Lieferumfang und technische Daten

Ein passendes Datenblatt konnte ich erfreulicherweise noch finden.

HerstellerSeagate
SerieExos X16
ModellST16000NM001G
Kapazität16 TB
Platter9
Lese-/Schreibköpfe18
Betriebstemperatur0°C – 60°C
AufnahmemethodeCMR
Lade- / Entladezyklen600000
Workload-Rate550 TB
Cache256 MB
U/min7200 U/min
Übertragungsgeschwindigkeit (max.)261 MB/s
nicht korrigierbare Lesefehler pro gelesenem Bit, max.< 1 Sektor pro 10E15
ÜbertragungsstandardSATA III
Energieverbrauch Last/Leerlauf/Standby10,0 W / 5,0 W / keine Angabe
Geräusch ( dB(A) ) Leerlauf /Last28 / 32
MTBF2.500.000
Garantie5 Jahre

Detaillierte Bilder

Die Oberseite mit dem Etikett der Guardian-Serie im EXOS-Design.

Die Rückseite entspricht ganz dem Platinen- und Gehäuse-Design, wie es in der vierten Generation üblich war.

Die Seitenansicht der Exos X16. Das mittlere Befestigungsloch kam bereits bei der dritten Generation-HeliumFestplatten.

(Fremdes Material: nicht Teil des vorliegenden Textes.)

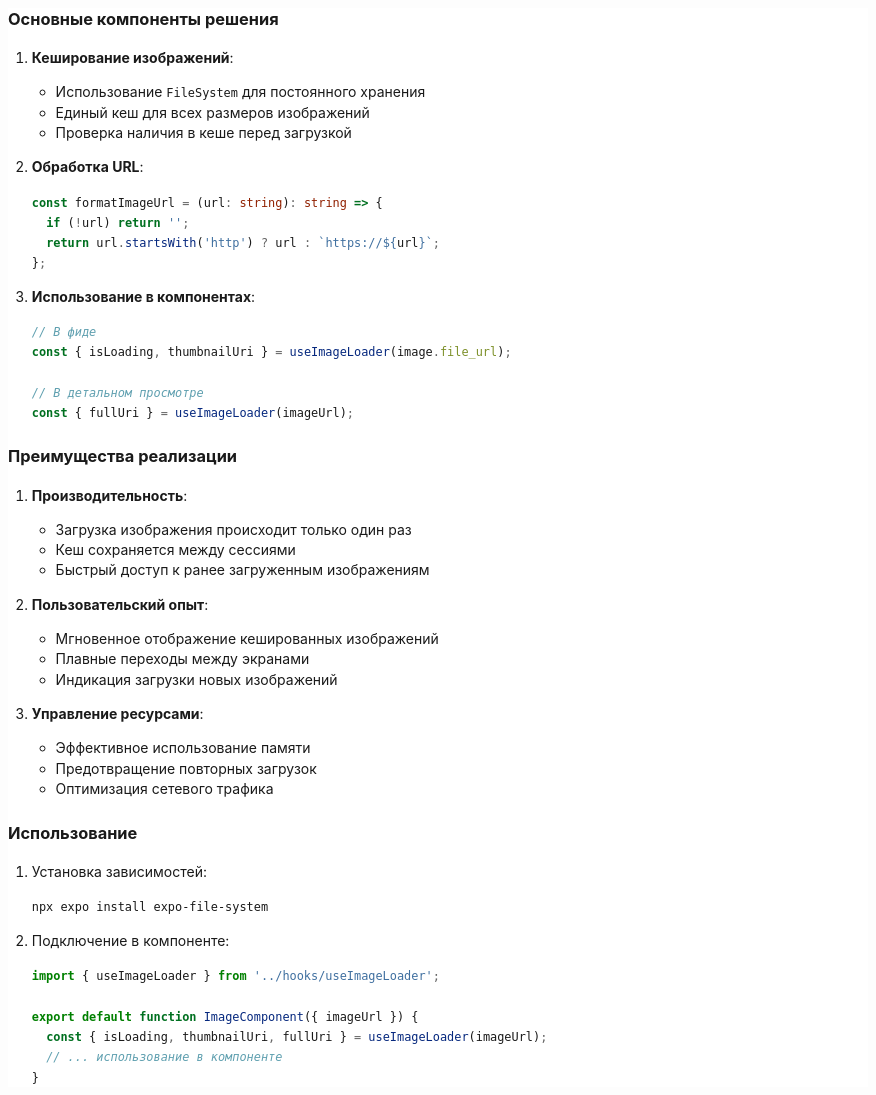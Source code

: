 ### Основные компоненты решения

1. **Кеширование изображений**:
   - Использование `FileSystem` для постоянного хранения
   - Единый кеш для всех размеров изображений
   - Проверка наличия в кеше перед загрузкой

2. **Обработка URL**:
   ```typescript
   const formatImageUrl = (url: string): string => {
     if (!url) return '';
     return url.startsWith('http') ? url : `https://${url}`;
   };
   ```

3. **Использование в компонентах**:
   ```typescript
   // В фиде
   const { isLoading, thumbnailUri } = useImageLoader(image.file_url);

   // В детальном просмотре
   const { fullUri } = useImageLoader(imageUrl);
   ```

### Преимущества реализации

1. **Производительность**:
   - Загрузка изображения происходит только один раз
   - Кеш сохраняется между сессиями
   - Быстрый доступ к ранее загруженным изображениям

2. **Пользовательский опыт**:
   - Мгновенное отображение кешированных изображений
   - Плавные переходы между экранами
   - Индикация загрузки новых изображений

3. **Управление ресурсами**:
   - Эффективное использование памяти
   - Предотвращение повторных загрузок
   - Оптимизация сетевого трафика

### Использование

1. Установка зависимостей:
   ```bash
   npx expo install expo-file-system
   ```

2. Подключение в компоненте:
   ```typescript
   import { useImageLoader } from '../hooks/useImageLoader';

   export default function ImageComponent({ imageUrl }) {
     const { isLoading, thumbnailUri, fullUri } = useImageLoader(imageUrl);
     // ... использование в компоненте
   }
   ```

Die Vorder- und Rückseite der Festplatte mit dem SATA-Anschluss.

Bewegte Bilder

Natürlich gibt es auch zu dieser Festplatte ein Video auf dem Youtube-Kanal des Fireblsblogs.

Link zum Video

Durchführung – Teil 2

Energieverbrauchsmessung

Die Energieverbrauchsmessung führe ich wie üblich für Festplatten durch. Den genauen Ablauf der drei Tests habe ich auf einer separaten Seite beschrieben. Hier gehts zu den Messmethoden.

Legende zu den Messungen:

Kanal 1 (gelb) stellt die Spannungsmessung 12 V bei einer Darstellung von 10 V je Kästchen dar. Kanal 2 (türkis) stellt die Spannungsmessung 5 V bei einer Darstellung von 5 V je Kästchen dar. Kanal 3 (rosa) stellt den Stromverlauf auf der 12 V Schiene dar, bei einem Verhältnis von 2 A je Kästchen. Kanal 4 (blau) stellt den Stromverlauf der 5 V Schiene bei einem Verhältnis von 1 A je Kästchen dar. Der mit MATH gekennzeichnete Kanal stellt das Produkt einer Multiplikation von Kanal eins und drei dar, also die Leistung auf der 12 V Schiene. Für 5 V müssen wir diese Berechnung von Hand durchführen. Da das Oszilloskop uns eine .csv Datei mit allen Messwerten erstellt hat, ist das kein Problem.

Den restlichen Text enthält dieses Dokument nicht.